Dataset entries

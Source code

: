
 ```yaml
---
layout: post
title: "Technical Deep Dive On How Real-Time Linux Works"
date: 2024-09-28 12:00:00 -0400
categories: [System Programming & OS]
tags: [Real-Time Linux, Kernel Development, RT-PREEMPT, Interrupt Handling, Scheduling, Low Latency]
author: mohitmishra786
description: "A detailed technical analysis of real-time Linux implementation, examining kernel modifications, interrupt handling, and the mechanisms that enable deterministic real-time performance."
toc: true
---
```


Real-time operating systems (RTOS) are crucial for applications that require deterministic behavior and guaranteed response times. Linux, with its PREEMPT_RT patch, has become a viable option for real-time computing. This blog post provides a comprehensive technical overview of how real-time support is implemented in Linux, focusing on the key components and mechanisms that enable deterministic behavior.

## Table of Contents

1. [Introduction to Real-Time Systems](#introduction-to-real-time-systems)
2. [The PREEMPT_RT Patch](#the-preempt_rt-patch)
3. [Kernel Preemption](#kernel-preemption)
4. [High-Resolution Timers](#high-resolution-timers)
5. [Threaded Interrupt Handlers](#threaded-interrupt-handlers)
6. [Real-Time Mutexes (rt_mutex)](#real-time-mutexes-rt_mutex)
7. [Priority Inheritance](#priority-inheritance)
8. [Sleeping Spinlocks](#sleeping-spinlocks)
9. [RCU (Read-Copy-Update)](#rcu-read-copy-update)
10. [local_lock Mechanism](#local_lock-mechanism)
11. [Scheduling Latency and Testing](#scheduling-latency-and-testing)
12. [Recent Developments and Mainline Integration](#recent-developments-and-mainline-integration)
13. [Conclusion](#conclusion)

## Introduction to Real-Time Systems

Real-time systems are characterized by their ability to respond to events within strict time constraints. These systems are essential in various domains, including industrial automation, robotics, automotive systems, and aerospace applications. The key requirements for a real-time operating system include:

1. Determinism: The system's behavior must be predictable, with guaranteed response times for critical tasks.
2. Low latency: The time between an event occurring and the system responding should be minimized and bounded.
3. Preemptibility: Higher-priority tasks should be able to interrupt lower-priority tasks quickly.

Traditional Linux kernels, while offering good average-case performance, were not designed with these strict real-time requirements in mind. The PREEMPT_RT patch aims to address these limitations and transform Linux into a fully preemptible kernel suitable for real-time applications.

→ Task statement:
Your task is to set down exactly the lines from the line containing "2. Low latency: The" to the end of the data above, including both ends.

→ Answer section:
2. Low latency: The time between an event occurring and the system responding should be minimized and bounded.
3. Preemptibility: Higher-priority tasks should be able to interrupt lower-priority tasks quickly.

Traditional Linux kernels, while offering good average-case performance, were not designed with these strict real-time requirements in mind. The PREEMPT_RT patch aims to address these limitations and transform Linux into a fully preemptible kernel suitable for real-time applications.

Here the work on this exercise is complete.